Closed jason-o-matic closed 8 years ago
I'm guessing you tested this, but could you add the test steps to reproduce you did for this? Looks like: start daemonized, then start daemonized in another console?
They're in #12, but basically it would fail when you started the daemon using the init script and then tried to start it again using the init script:
deploy@smoke-smoke-666 ~ $ sudo /etc/init.d/instrumentald status
"instrumentald" is running (PID: 3240)
deploy@smoke-smoke-666 ~ $ sudo /etc/init.d/instrumentald start
"instrumentald" is already running (PID: 3240)
/opt/instrumentald/lib/app/bin/instrumentald:231:in `waitpid': No child processes (Errno::ECHILD)
from /opt/instrumentald/lib/app/bin/instrumentald:231:in `block in <main>'
from /opt/instrumentald/lib/ruby/lib/ruby/2.1.0/timeout.rb:91:in `block in timeout'
from /opt/instrumentald/lib/ruby/lib/ruby/2.1.0/timeout.rb:35:in `block in catch'
from /opt/instrumentald/lib/ruby/lib/ruby/2.1.0/timeout.rb:35:in `catch'
from /opt/instrumentald/lib/ruby/lib/ruby/2.1.0/timeout.rb:35:in `catch'
from /opt/instrumentald/lib/ruby/lib/ruby/2.1.0/timeout.rb:106:in `timeout'
from /opt/instrumentald/lib/app/bin/instrumentald:230:in `<main>'
I imagine it would get an error if you daemonized without the init script, but I didn't try that.
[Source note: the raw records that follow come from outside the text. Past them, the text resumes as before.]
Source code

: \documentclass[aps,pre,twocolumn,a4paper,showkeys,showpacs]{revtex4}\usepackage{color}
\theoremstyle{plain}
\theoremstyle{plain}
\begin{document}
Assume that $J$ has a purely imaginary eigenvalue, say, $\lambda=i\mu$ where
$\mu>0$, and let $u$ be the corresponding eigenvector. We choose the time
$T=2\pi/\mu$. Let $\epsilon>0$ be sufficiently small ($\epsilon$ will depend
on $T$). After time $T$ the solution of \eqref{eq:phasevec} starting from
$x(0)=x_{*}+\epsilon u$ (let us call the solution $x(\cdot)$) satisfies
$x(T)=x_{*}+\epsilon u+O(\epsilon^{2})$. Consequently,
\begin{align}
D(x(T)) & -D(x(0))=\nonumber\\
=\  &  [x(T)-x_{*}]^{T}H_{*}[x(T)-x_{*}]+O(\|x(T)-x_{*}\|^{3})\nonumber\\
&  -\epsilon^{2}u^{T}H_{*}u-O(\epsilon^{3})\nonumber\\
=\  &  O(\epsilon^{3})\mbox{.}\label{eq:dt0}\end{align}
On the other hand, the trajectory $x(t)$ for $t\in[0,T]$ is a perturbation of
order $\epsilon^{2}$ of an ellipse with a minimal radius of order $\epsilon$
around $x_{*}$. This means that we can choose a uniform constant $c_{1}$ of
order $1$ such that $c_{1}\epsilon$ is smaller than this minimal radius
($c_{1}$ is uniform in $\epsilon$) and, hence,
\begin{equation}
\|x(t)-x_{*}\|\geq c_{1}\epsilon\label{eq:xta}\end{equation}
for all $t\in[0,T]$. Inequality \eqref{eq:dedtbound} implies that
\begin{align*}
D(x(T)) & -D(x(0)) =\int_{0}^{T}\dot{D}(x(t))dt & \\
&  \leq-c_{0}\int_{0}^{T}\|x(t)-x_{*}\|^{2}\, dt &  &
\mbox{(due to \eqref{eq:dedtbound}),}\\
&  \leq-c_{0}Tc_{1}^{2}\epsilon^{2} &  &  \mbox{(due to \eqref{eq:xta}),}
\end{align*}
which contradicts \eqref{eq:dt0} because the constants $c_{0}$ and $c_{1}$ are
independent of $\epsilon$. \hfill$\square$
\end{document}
Using a separate console should reproduce it, but I think you could repro in the same console as well.
This fixes #12 by switching away from Process.waitpid which raises if the pid isn't a child of the current process. The goal here was to quickly abort if the process didn't start. Unfortunately if you had already started instrumentald it would have daemonized and wouldn't be a child if the current process, meaning waitpid would fail. Sleeping for 1 second seems simpler overall.